The text covers the waterfront of the American legal system in all of its basics: judicial review, organization of the court system, federalism, separation of powers, elections, commerce, criminal justice, property rights, the Bill of Rights, equal protection, and so on. In that sense, the text is solid. Yet what makes AMERICAN CONSTITUTIONAL LAW unique is the way the authors approach the subject matter. They mercifully refrain from overwhelming readers with long and lengthy chapters – or rather, long and lengthy discourses before the relevant cases are presented. This is why Mason and Stephenson subtitle the text “introductory essays and selected cases.” The background and contextual material in each chapter rarely exceeds 15 pages. The facts and nothing but the bare bone facts are presented before the selected cases are brought forth.

 

This frees up a good deal of space in each chapter for a wide variety of excerpted cases that address different aspects of the issue in question.

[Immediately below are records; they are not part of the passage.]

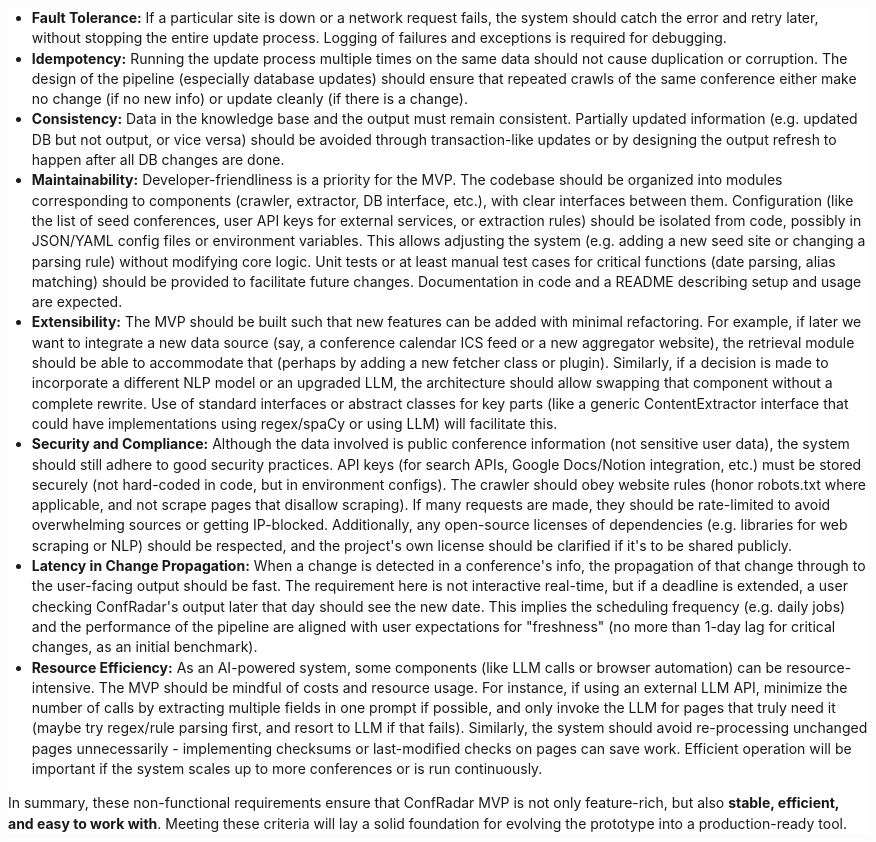 - **Fault Tolerance:** If a particular site is down or a network request fails, the system should catch the error and retry later, without stopping the entire update process. Logging of failures and exceptions is required for debugging.
- **Idempotency:** Running the update process multiple times on the same data should not cause duplication or corruption. The design of the pipeline (especially database updates) should ensure that repeated crawls of the same conference either make no change (if no new info) or update cleanly (if there is a change).
- **Consistency:** Data in the knowledge base and the output must remain consistent. Partially updated information (e.g. updated DB but not output, or vice versa) should be avoided through transaction-like updates or by designing the output refresh to happen after all DB changes are done.
- **Maintainability:** Developer-friendliness is a priority for the MVP. The codebase should be organized into modules corresponding to components (crawler, extractor, DB interface, etc.), with clear interfaces between them. Configuration (like the list of seed conferences, user API keys for external services, or extraction rules) should be isolated from code, possibly in JSON/YAML config files or environment variables. This allows adjusting the system (e.g. adding a new seed site or changing a parsing rule) without modifying core logic. Unit tests or at least manual test cases for critical functions (date parsing, alias matching) should be provided to facilitate future changes. Documentation in code and a README describing setup and usage are expected.
- **Extensibility:** The MVP should be built such that new features can be added with minimal refactoring. For example, if later we want to integrate a new data source (say, a conference calendar ICS feed or a new aggregator website), the retrieval module should be able to accommodate that (perhaps by adding a new fetcher class or plugin). Similarly, if a decision is made to incorporate a different NLP model or an upgraded LLM, the architecture should allow swapping that component without a complete rewrite. Use of standard interfaces or abstract classes for key parts (like a generic ContentExtractor interface that could have implementations using regex/spaCy or using LLM) will facilitate this.
- **Security and Compliance:** Although the data involved is public conference information (not sensitive user data), the system should still adhere to good security practices. API keys (for search APIs, Google Docs/Notion integration, etc.) must be stored securely (not hard-coded in code, but in environment configs). The crawler should obey website rules (honor robots.txt where applicable, and not scrape pages that disallow scraping). If many requests are made, they should be rate-limited to avoid overwhelming sources or getting IP-blocked. Additionally, any open-source licenses of dependencies (e.g. libraries for web scraping or NLP) should be respected, and the project's own license should be clarified if it's to be shared publicly.
- **Latency in Change Propagation:** When a change is detected in a conference's info, the propagation of that change through to the user-facing output should be fast. The requirement here is not interactive real-time, but if a deadline is extended, a user checking ConfRadar's output later that day should see the new date. This implies the scheduling frequency (e.g. daily jobs) and the performance of the pipeline are aligned with user expectations for "freshness" (no more than 1-day lag for critical changes, as an initial benchmark).
- **Resource Efficiency:** As an AI-powered system, some components (like LLM calls or browser automation) can be resource-intensive. The MVP should be mindful of costs and resource usage. For instance, if using an external LLM API, minimize the number of calls by extracting multiple fields in one prompt if possible, and only invoke the LLM for pages that truly need it (maybe try regex/rule parsing first, and resort to LLM if that fails). Similarly, the system should avoid re-processing unchanged pages unnecessarily - implementing checksums or last-modified checks on pages can save work. Efficient operation will be important if the system scales up to more conferences or is run continuously.

In summary, these non-functional requirements ensure that ConfRadar MVP is not only feature-rich, but also **stable, efficient, and easy to work with**. Meeting these criteria will lay a solid foundation for evolving the prototype into a production-ready tool.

For example, in Chapter Fourteen on Equal [*509] Protection, the authors delve into no less than six aspects of equal protection – suspect classification, racial discrimination, state action, gender discrimination, affirmative action, and cases dealing with an analysis of fundamental rights. The “essay” part of the chapter is roughly fifteen pages; the “selected cases” section barely twice that. In short, the chapters are manageable for undergraduate students who may be coming at this material for the very first time.

 

The text is framed nicely by the introductory and concluding chapters. The former is titled “A Political Supreme Court;” the latter “Security and Freedom in Wartime.” The thread that runs from beginning to end is not necessarily a new revelation, but in these times worth remembering: the courts are never divorced from politics no matter how hard they try. Not when George Washington was making his nominations to the first Supreme Court, and certainly not when the Court was deciding HAMDI amidst the Bush Administration’s pursuit of the war on terror in 2003.

 

HAMDI is addressed in the last chapter on freedom and security in wartime. The authors frame the argument within a discussion of the fragility of civil liberties and the USA PATRIOT Act. In a way, the chapter loops back and pulls together much of the material contained in previous chapters – issues of civil liberties, right to privacy, the power of the executive vis-à-vis the Congress and the American public, equal protection of the laws, and so on. And yet, underneath all of this lies the core unifying principle Mason and Stephenson seek to advance, which is to say that no matter how hard the courts try to divorce themselves from the political world, they consistently find themselves at the center of it.

 

For students, this is a lesson worth learning. Professors of political science teaching constitutional law who seek to convey this message will find AMERICAN CONSTITUTIONAL LAW a trusted companion.

 

CASE REFERENCES:

BROWN v. BOARD OF EDUCATION, 347 U.S. 483 (1954).

 

HAMDI v. RUMSFELD, 124 S.CT. 2633 (2004).